Stiamo vivendo il “momento hamiltoniano” dell’Europa? La risposta non può che essere cauta e prudente, ma le analogie non mancano. Ogni comunità politica di tipo democratico costituzionale si regge su due pilastri fondamentali: a) un insieme di regole e procedure che oltre a garantire a ciascuno libertà e autonomia individuale permettono un controllo democratico delle decisioni collettive; b) l’esistenza di istituzioni che permettano una solidarietà civica necessaria per una corretta coesione e cooperazione sociale.
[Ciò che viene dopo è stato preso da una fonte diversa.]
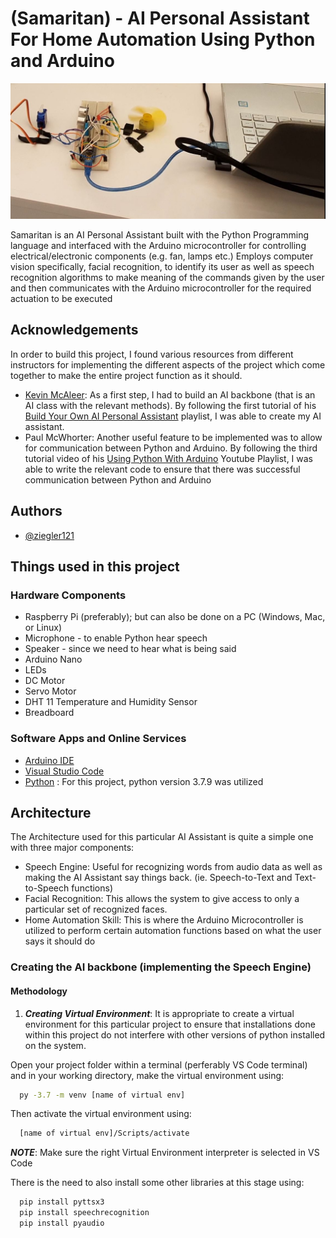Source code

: # (Samaritan) - AI Personal Assistant For Home Automation Using Python and Arduino
![AI Assistant Arduino HOOKUP](images/AI_Assistant_ArduinoHookup.JPG)

Samaritan is an AI Personal Assistant built with the Python Programming language and interfaced with the Arduino microcontroller for controlling electrical/electronic components (e.g. fan, lamps etc.) 
Employs computer vision specifically, facial recognition, to identify its user as well as speech recognition algorithms to make meaning of the commands given by the user and then communicates with the Arduino microcontroller for the required actuation to be executed

## Acknowledgements
In order to build this project, I found various resources from different instructors for implementing the different aspects of the project which come together to make the entire project function as it should.
 - [Kevin McAleer](https://github.com/kevinmcaleer): As a first step, I had to build an AI backbone (that is an AI class with the relevant methods). By following the first tutorial of his [Build Your Own AI Personal Assistant](https://www.youtube.com/playlist?list=PLU9tksFlQRirGvp7qOGrrU1PwcjgV8TG1) playlist, I was able to create my AI assistant.
 - Paul McWhorter: Another useful feature to be implemented was to allow for communication between Python and Arduino. By following the third tutorial video of his [Using Python With Arduino](https://www.youtube.com/playlist?list=PLGs0VKk2DiYzWURfJCbCGPa8HI0APjBfo) Youtube Playlist, I was able to write the relevant code to ensure that there was successful communication between Python and Arduino

## Authors

- [@ziegler121](https://www.github.com/ziegler121)

## Things used in this project
### Hardware Components
- Raspberry Pi (preferably); but can also be done on a PC (Windows, Mac, or Linux)
- Microphone - to enable Python hear speech
- Speaker - since we need to hear what is being said
- Arduino Nano
- LEDs
- DC Motor
- Servo Motor
- DHT 11 Temperature and Humidity Sensor
- Breadboard

### Software Apps and Online Services
- [Arduino IDE](https://www.arduino.cc/en/software)
- [Visual Studio Code](https://code.visualstudio.com/download)
- [Python](https://www.python.org/downloads/) : For this project, python version 3.7.9 was utilized

## Architecture
The Architecture used for this particular AI Assistant is quite a simple one with three major components:
- Speech Engine: Useful for recognizing words from audio data as well as making the AI Assistant say things back. (ie. Speech-to-Text and Text-to-Speech functions)
- Facial Recognition: This allows the system to give access to only a particular set of recognized faces.
- Home Automation Skill: This is where the Arduino Microcontroller is utilized to perform certain automation functions based on what the user says it should do

### Creating the AI backbone (implementing the Speech Engine)
#### Methodology
1. ***Creating Virtual Environment***: It is appropriate to create a virtual environment for this particular project to ensure that installations done within this project do not interfere with other versions of python installed on the system.

Open your project folder within a terminal (perferably VS Code terminal) and in your working directory, make the virtual environment using:
```bash
  py -3.7 -m venv [name of virtual env]
```
Then activate the virtual environment using:
```bash
  [name of virtual env]/Scripts/activate
```
***NOTE***: Make sure the right Virtual Environment interpreter is selected in VS Code

There is the need to also install some other libraries at this stage using:
```bash
  pip install pyttsx3
  pip install speechrecognition
  pip install pyaudio
```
L’Europa è ancora lontana dall’essere una comunità politica di questo tipo.
Detto ciò non dobbiamo sottovalutare quello che è accaduto o che potrebbe accadere nel prossimo futuro in Europa. La creazione di un mercato del debito supportato dal bilancio e della fiscalità dell’Unione europea può innescare infatti un processo di tipo hamiltoniano per l’avvio di una Europa solidale.
Un ultimo caveat è tuttavia necessario. La mossa di Hamilton fu probabilmente condizione necessaria per cementare l’Unione, ma non sarebbe mai stata sufficiente. La guerra civile del 1860 ne è prova evidente: un’Unione di diversi richiede un difficile gioco di rappresentanza degli interessi reciproci che va continuamente coltivato con abilità e maestria che possono mancare alle classi politiche future.
Ma c’è di più. Il successo di Hamilton nel ripagare il debito si basava su una scommessa importante: la crescita del gettito federale per ripagare il debito pubblico e garantire l’effettiva credibilità delle promesse fatte ai mercati finanziari. Quella crescita si materializzò grazie all’espansione del commercio internazionale nei primi dell’Ottocento e generò un circolo virtuoso tra stabilità, reputazione e crescita della neonata Unione americana.
Tuttavia la reputazione dell’Unione europea, e dunque la sua probabilità di sopravvivere a future crisi, ancora si legherà per alcuni decenni alla reputazione del debito dei singoli stati e alla loro crescita economica, specialmente quella degli Stati più fragili, come l’Italia. La questione chiave rimane dunque quando, al di là del decisivo supporto una tantum per la crisi dovuta al virus, Europa ed Italia intendano firmare un altro do ut des basato su garanzie di qualità della nostra spesa e garanzie di abolizione dell’austerità. Solo così infatti si potrà uscire dalla nostra crisi endemica che dura da più di un decennio, ben prima del Covid.